The door burst open, interrupting the faculty meeting, and the parade of people filed into the room where wide-eyed Brandon Cruickshank was handed a large bouquet of blue and gold balloons as he was metaphorically crowned this year’s Homecoming dedicatee. The crowd went wild.
“I’m about to cry. I don’t know what to say,” he said as he was handed a button with his face on it. “My face is on a button!”
Every year since 1939, the student body chooses an NAU faculty or staff member to be honored during Homecoming. He or she must have been with the university for at least 10 years and demonstrated exceptional service to the university and its students.
This year, the honor went to Cruickshank.
Cruickshank is in his 25th year at NAU. He has served in both academic and administrative leadership roles since joining the faculty in 1995. Among his many contributions to the College of the Environment, Forestry, and Natural Sciences, he is chair of the Department of Chemistry and Biochemistry. For his outstanding accomplishments in teaching, he served two terms as a President’s Distinguished Teaching Fellow (2008, 2015) and has been the recipient of numerous awards including the NAU Teacher-Scholar Award, two Golden Axe Influential Faculty Awards and multiple NAU Louie Awards. For innovations in teaching and learning, he has received three NAU e-Learning Awards and two NAU President’s Innovation Awards.
In addition to his outstanding teaching contributions, Cruickshank has actively participated in scholarly efforts to improve science teaching and learning. Most recently, he received funding from the National Science Foundation as a co-investigator on a grant to improve undergraduate STEM education. He also has received funding from the National Institutes of Health for minority student development programs at NAU and to develop a Bridges to Baccalaureate program with Diné College. He has played an active role in supporting supplemental instruction and peer teaching support programs at NAU for large-enrollment classes, and he has served as the first-year learning initiative coordinator for general chemistry since its inception. He is recognized nationally for writing multiple editions of the solutions manual and instructor’s manual to accompany Raymond Chang’s “General Chemistry” published by McGraw Hill.

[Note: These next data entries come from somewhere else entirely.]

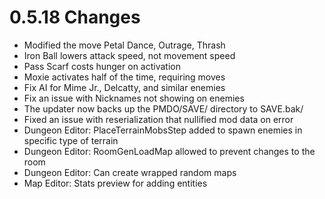 # 0.5.18 Changes #

* Modified the move Petal Dance, Outrage, Thrash
* Iron Ball lowers attack speed, not movement speed
* Pass Scarf costs hunger on activation
* Moxie activates half of the time, requiring moves
* Fix AI for Mime Jr., Delcatty, and similar enemies
* Fix an issue with Nicknames not showing on enemies
* The updater now backs up the PMDO/SAVE/ directory to SAVE.bak/
* Fixed an issue with reserialization that nullified mod data on error
* Dungeon Editor: PlaceTerrainMobsStep added to spawn enemies in specific type of terrain
* Dungeon Editor: RoomGenLoadMap allowed to prevent changes to the room
* Dungeon Editor: Can create wrapped random maps
* Map Editor: Stats preview for adding entities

In their letter nominating Cruickshank for homecoming dedicatee, the students highlighted his enthusiasm for teaching, his great sense of humor (expressed in part through his love of the Calvin and Hobbes comic strip) and his ingenuity in the classroom. His recent innovations have included chemistry animations, problem-solving tutorials using a tablet PC and adaptive learning homework systems—to name a few.
Outside of work, Cruickshank loves to read, play tennis, ride his bicycle and hike the Grand Canyon with friends and family. He also volunteers for the City of Flagstaff to help promote safe roads for bicyclists, pedestrians and motorists.
“Brandon personifies NAU’s commitment to student-centered learning and is a true ambassador of the Lumberjack Spirit,” said Marin Robinson, professor of chemistry and biochemistry.
Cruickshank recalls two of his colleagues, John Wettaw and Wayne Hildebrandt, being named Homecoming dedicatees in years past.
“I never thought that would be me someday,” he said. “I am so honored.”